Problem requirements ▸ Nothing in the records that follow should differ once you have copied them out.

[Saved entries]
-----

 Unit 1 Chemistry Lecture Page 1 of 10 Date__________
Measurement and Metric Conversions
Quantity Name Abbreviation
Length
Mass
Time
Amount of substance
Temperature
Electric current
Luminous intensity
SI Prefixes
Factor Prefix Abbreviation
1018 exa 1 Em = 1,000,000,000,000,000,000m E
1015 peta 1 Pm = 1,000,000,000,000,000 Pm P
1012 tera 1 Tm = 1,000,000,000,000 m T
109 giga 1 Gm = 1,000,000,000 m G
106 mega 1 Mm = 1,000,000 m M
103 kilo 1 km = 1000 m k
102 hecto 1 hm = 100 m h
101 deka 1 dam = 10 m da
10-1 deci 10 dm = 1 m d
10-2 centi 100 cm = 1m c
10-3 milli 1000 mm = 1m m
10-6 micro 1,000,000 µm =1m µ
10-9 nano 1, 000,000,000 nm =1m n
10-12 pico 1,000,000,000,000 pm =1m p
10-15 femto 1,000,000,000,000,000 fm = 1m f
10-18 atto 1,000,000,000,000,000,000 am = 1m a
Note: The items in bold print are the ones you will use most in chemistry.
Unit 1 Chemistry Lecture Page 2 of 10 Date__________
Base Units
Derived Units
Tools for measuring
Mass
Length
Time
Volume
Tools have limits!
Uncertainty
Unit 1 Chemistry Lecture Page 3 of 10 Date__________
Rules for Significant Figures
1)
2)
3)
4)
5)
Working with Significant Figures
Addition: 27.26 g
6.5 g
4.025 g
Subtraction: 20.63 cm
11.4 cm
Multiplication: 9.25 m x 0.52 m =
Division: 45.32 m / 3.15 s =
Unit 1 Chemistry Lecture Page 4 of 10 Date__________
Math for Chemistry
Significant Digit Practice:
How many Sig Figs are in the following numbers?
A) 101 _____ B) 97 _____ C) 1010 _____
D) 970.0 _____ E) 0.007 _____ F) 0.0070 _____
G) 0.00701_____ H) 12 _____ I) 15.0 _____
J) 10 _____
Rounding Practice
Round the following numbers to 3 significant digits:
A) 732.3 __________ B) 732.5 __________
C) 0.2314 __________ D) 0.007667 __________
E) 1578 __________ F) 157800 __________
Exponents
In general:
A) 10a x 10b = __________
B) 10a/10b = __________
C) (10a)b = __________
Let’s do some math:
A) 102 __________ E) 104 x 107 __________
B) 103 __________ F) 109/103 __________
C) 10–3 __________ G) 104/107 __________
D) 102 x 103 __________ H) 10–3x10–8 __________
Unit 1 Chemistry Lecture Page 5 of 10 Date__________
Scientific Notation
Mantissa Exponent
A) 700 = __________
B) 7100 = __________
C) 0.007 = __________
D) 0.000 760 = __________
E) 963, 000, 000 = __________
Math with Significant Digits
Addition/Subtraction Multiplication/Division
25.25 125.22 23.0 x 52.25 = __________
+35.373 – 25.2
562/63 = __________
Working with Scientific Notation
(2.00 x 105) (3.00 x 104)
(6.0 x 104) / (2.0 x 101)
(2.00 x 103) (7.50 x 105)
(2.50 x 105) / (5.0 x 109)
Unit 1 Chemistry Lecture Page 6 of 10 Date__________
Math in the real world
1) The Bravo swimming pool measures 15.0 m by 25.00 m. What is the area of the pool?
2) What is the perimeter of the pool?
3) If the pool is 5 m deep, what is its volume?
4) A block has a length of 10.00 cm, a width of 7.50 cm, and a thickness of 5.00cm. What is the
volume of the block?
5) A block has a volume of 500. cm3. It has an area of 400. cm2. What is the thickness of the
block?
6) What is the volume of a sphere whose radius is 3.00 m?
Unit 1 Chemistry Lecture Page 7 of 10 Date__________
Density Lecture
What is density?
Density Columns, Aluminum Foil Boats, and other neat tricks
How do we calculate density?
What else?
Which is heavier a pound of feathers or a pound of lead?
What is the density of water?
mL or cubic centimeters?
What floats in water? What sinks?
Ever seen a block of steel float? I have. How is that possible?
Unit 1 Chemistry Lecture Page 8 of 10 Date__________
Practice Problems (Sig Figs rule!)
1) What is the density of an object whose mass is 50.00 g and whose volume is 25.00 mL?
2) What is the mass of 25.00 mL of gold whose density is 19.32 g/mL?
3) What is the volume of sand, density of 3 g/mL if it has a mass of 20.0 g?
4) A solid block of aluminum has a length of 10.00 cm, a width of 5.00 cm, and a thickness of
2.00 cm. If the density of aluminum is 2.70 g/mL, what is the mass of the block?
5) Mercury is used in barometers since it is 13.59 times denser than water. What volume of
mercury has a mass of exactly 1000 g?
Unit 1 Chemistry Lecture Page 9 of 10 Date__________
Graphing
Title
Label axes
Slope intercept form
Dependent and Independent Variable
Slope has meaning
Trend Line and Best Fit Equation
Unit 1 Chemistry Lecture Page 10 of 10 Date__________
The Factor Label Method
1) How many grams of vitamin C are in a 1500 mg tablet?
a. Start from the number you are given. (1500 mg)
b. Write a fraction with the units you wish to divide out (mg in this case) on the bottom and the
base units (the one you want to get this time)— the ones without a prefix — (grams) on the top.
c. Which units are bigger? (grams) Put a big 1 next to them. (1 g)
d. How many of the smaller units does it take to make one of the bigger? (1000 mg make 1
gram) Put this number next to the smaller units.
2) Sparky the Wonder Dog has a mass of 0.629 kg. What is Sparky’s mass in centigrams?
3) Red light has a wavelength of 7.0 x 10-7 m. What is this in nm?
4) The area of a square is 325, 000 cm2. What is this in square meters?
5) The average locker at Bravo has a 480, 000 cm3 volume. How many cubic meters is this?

-----

Answer for this exercise ▸
 Unit 1 Chemistry Lecture Page 1 of 10 Date__________
Measurement and Metric Conversions
Quantity Name Abbreviation
Length
Mass
Time
Amount of substance
Temperature
Electric current
Luminous intensity
SI Prefixes
Factor Prefix Abbreviation
1018 exa 1 Em = 1,000,000,000,000,000,000m E
1015 peta 1 Pm = 1,000,000,000,000,000 Pm P
1012 tera 1 Tm = 1,000,000,000,000 m T
109 giga 1 Gm = 1,000,000,000 m G
106 mega 1 Mm = 1,000,000 m M
103 kilo 1 km = 1000 m k
102 hecto 1 hm = 100 m h
101 deka 1 dam = 10 m da
10-1 deci 10 dm = 1 m d
10-2 centi 100 cm = 1m c
10-3 milli 1000 mm = 1m m
10-6 micro 1,000,000 µm =1m µ
10-9 nano 1, 000,000,000 nm =1m n
10-12 pico 1,000,000,000,000 pm =1m p
10-15 femto 1,000,000,000,000,000 fm = 1m f
10-18 atto 1,000,000,000,000,000,000 am = 1m a
Note: The items in bold print are the ones you will use most in chemistry.
Unit 1 Chemistry Lecture Page 2 of 10 Date__________
Base Units
Derived Units
Tools for measuring
Mass
Length
Time
Volume
Tools have limits!
Uncertainty
Unit 1 Chemistry Lecture Page 3 of 10 Date__________
Rules for Significant Figures
1)
2)
3)
4)
5)
Working with Significant Figures
Addition: 27.26 g
6.5 g
4.025 g
Subtraction: 20.63 cm
11.4 cm
Multiplication: 9.25 m x 0.52 m =
Division: 45.32 m / 3.15 s =
Unit 1 Chemistry Lecture Page 4 of 10 Date__________
Math for Chemistry
Significant Digit Practice:
How many Sig Figs are in the following numbers?
A) 101 _____ B) 97 _____ C) 1010 _____
D) 970.0 _____ E) 0.007 _____ F) 0.0070 _____
G) 0.00701_____ H) 12 _____ I) 15.0 _____
J) 10 _____
Rounding Practice
Round the following numbers to 3 significant digits:
A) 732.3 __________ B) 732.5 __________
C) 0.2314 __________ D) 0.007667 __________
E) 1578 __________ F) 157800 __________
Exponents
In general:
A) 10a x 10b = __________
B) 10a/10b = __________
C) (10a)b = __________
Let’s do some math:
A) 102 __________ E) 104 x 107 __________
B) 103 __________ F) 109/103 __________
C) 10–3 __________ G) 104/107 __________
D) 102 x 103 __________ H) 10–3x10–8 __________
Unit 1 Chemistry Lecture Page 5 of 10 Date__________
Scientific Notation
Mantissa Exponent
A) 700 = __________
B) 7100 = __________
C) 0.007 = __________
D) 0.000 760 = __________
E) 963, 000, 000 = __________
Math with Significant Digits
Addition/Subtraction Multiplication/Division
25.25 125.22 23.0 x 52.25 = __________
+35.373 – 25.2
562/63 = __________
Working with Scientific Notation
(2.00 x 105) (3.00 x 104)
(6.0 x 104) / (2.0 x 101)
(2.00 x 103) (7.50 x 105)
(2.50 x 105) / (5.0 x 109)
Unit 1 Chemistry Lecture Page 6 of 10 Date__________
Math in the real world
1) The Bravo swimming pool measures 15.0 m by 25.00 m. What is the area of the pool?
2) What is the perimeter of the pool?
3) If the pool is 5 m deep, what is its volume?
4) A block has a length of 10.00 cm, a width of 7.50 cm, and a thickness of 5.00cm. What is the
volume of the block?
5) A block has a volume of 500. cm3. It has an area of 400. cm2. What is the thickness of the
block?
6) What is the volume of a sphere whose radius is 3.00 m?
Unit 1 Chemistry Lecture Page 7 of 10 Date__________
Density Lecture
What is density?
Density Columns, Aluminum Foil Boats, and other neat tricks
How do we calculate density?
What else?
Which is heavier a pound of feathers or a pound of lead?
What is the density of water?
mL or cubic centimeters?
What floats in water? What sinks?
Ever seen a block of steel float? I have. How is that possible?
Unit 1 Chemistry Lecture Page 8 of 10 Date__________
Practice Problems (Sig Figs rule!)
1) What is the density of an object whose mass is 50.00 g and whose volume is 25.00 mL?
2) What is the mass of 25.00 mL of gold whose density is 19.32 g/mL?
3) What is the volume of sand, density of 3 g/mL if it has a mass of 20.0 g?
4) A solid block of aluminum has a length of 10.00 cm, a width of 5.00 cm, and a thickness of
2.00 cm. If the density of aluminum is 2.70 g/mL, what is the mass of the block?
5) Mercury is used in barometers since it is 13.59 times denser than water. What volume of
mercury has a mass of exactly 1000 g?
Unit 1 Chemistry Lecture Page 9 of 10 Date__________
Graphing
Title
Label axes
Slope intercept form
Dependent and Independent Variable
Slope has meaning
Trend Line and Best Fit Equation
Unit 1 Chemistry Lecture Page 10 of 10 Date__________
The Factor Label Method
1) How many grams of vitamin C are in a 1500 mg tablet?
a. Start from the number you are given. (1500 mg)
b. Write a fraction with the units you wish to divide out (mg in this case) on the bottom and the
base units (the one you want to get this time)— the ones without a prefix — (grams) on the top.
c. Which units are bigger? (grams) Put a big 1 next to them. (1 g)
d. How many of the smaller units does it take to make one of the bigger? (1000 mg make 1
gram) Put this number next to the smaller units.
2) Sparky the Wonder Dog has a mass of 0.629 kg. What is Sparky’s mass in centigrams?
3) Red light has a wavelength of 7.0 x 10-7 m. What is this in nm?
4) The area of a square is 325, 000 cm2. What is this in square meters?
5) The average locker at Bravo has a 480, 000 cm3 volume. How many cubic meters is this?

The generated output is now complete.